Sir William Herschel’s work with telescopes and writings on the Milky Way inspired John Adams to write, “Herschell indeed with his new Glass, has discovered the most magnificent Spectacle that ever was seen or imagined, and I suppose it is chiefly as a Spectacle that his Discovery is admired. If all those Single double, tripple quadruple Worlds are peopled as fully as every leaf and drop is in this, what a merry Company there is of Us, in the Universe? . . . Why are We keept so unacquainted with each other? . . . The Bishop of Landaff, has made the Trees, not walk, but feel and think, and why should We not at once settle it that every Attom, thinks and feels? An universe tremblingly alive all over.”

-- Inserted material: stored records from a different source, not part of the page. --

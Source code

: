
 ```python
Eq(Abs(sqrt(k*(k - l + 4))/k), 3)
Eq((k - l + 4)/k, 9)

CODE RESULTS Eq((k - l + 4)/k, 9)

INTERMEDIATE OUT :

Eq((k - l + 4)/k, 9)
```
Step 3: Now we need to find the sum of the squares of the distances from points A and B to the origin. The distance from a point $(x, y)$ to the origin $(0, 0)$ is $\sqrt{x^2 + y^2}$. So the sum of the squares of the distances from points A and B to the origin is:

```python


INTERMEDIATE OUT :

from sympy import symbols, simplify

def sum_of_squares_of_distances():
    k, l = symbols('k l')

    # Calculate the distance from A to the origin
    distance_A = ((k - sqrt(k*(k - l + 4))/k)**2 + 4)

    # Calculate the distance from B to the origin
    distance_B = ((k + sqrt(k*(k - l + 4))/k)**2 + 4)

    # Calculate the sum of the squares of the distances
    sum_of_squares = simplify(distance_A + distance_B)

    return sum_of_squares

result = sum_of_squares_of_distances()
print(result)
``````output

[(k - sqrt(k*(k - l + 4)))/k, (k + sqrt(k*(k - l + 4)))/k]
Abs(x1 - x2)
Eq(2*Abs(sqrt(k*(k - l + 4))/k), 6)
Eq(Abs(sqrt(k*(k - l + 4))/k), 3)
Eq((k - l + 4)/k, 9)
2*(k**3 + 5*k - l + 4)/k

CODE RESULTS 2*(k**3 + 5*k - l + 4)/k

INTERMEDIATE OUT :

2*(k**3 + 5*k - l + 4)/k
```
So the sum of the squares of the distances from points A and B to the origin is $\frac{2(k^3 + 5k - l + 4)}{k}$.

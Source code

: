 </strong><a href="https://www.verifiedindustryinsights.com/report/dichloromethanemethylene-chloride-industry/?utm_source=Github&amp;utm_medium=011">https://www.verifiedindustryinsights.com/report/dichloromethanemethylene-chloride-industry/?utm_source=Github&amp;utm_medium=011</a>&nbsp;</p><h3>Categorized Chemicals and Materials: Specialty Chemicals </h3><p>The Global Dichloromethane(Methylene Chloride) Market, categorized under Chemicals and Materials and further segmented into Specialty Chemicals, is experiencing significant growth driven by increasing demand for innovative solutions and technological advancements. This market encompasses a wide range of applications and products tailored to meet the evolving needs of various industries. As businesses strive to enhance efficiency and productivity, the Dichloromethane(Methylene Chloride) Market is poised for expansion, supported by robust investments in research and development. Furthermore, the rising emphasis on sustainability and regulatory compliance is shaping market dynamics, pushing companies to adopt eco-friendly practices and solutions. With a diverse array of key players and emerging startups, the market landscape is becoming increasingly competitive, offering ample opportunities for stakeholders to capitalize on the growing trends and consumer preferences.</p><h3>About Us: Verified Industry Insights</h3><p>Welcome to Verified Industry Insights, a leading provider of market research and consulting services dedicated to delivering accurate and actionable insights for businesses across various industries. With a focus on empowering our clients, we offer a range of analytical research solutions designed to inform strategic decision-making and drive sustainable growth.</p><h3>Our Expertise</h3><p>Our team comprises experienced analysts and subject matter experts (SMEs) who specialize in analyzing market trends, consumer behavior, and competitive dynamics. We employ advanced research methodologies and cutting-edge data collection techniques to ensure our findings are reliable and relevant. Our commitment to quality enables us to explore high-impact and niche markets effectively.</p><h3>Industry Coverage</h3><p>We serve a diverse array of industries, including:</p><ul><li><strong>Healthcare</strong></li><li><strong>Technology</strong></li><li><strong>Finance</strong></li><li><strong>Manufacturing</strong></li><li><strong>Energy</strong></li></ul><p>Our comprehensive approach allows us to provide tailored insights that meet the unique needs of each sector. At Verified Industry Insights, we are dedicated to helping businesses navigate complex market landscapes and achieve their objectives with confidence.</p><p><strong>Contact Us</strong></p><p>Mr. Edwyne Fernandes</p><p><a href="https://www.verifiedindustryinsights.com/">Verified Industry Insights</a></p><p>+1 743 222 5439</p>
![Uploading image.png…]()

While John Adams was content to ruminate on such thoughts philosophically, John Quincy Adams put these questions to the federal government. “The voyages of discovery . . . at the expence of those [European] Nations,” Adams remarked in his first annual message to Congress on December 6, 1825, “have not only redounded to their glory, but to the improvement of human knowledge.” Now it was time for the United States to join in such pursuits by erecting an “Astronomical Observatory. . .to be in constant attendance of Observation upon the phenomina of the Heavens.” The United States had a “sacred debt” of “returning light for light,” but that was not possible as long as “the Earth revolves in perpetual darkness to our unsearching eyes.”
One can certainly imagine with what joy and fascination both these Adamses would greet our now ever searching eyes and await the discoveries and knowledge that “Curiosity” may bring to all mankind.